À l’occasion de la Journée mondiale de l’enfant africain, une visite dans un pays d’Afrique situé près de l’équateur confronte à la réalité des « enfants de la poubelle ». Ces enfants vivent toute l’année avec leur famille sur le dépotoir de la ville, triant les déchets pour survivre, respirant la crasse et se nourrissant parfois des immondices. Ils sont traités comme des déchets parmi les déchets, exposés à une extrême violence sociale et humaine. Certaines très jeunes filles subissent des viols en échange de nourriture ou du droit d’accéder aux zones de tri les plus rentables.

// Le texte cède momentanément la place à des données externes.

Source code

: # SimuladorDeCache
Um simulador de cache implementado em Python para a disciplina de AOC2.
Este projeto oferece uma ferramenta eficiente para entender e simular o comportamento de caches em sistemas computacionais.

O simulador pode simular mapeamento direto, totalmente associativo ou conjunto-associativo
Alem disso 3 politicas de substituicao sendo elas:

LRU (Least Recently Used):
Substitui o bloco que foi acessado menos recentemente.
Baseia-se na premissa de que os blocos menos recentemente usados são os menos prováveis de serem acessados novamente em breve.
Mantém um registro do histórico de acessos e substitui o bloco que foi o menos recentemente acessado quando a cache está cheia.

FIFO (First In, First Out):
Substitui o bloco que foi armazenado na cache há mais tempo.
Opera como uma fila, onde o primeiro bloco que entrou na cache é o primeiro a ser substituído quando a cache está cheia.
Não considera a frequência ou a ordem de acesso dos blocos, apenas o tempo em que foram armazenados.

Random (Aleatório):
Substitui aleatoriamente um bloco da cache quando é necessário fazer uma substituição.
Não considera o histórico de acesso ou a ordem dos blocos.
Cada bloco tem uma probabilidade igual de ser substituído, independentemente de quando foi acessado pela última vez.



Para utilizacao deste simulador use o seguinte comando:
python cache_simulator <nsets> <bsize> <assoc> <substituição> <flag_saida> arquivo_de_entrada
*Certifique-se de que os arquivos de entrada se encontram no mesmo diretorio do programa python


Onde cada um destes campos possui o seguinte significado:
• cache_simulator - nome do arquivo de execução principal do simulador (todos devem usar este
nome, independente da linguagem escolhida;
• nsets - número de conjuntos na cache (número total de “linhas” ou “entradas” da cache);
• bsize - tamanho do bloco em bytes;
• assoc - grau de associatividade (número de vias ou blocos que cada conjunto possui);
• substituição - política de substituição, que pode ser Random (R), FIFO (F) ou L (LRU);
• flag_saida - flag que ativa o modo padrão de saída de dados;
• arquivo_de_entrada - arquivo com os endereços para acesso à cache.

À côté de cette misère, une association tente d’arracher les plus petits aux ordures quelques heures par jour grâce à une école maternelle. Les enfants y découvrent avec curiosité un visiteur européen, rappel brutal des inégalités de couleur de peau et de destin. D’autres projets existent : ateliers de couture pour les mères, fabrication de savon, de briques ou de charbon à partir de déchets, modestes tentatives de reconstruction de dignité.

Face à cette réalité, la coexistence de la tristesse et de l’espoir s’impose. Pourtant, malgré l’adoption de la Charte africaine des droits et du bien-être de l’enfant en 1990, inspirée de la Convention internationale de 1989, la situation demeure dramatique. Guerres oubliées, dérèglements climatiques, catastrophes sanitaires et migrations massives continuent de broyer les enfants du continent le plus pauvre. Les droits proclamés semblent impuissants lorsque la misère, le racisme et le mépris persistent. Les droits de l’enfant ne peuvent devenir effectifs tant que les droits fondamentaux de leurs parents, de leurs familles et de leurs peuples restent bafoués.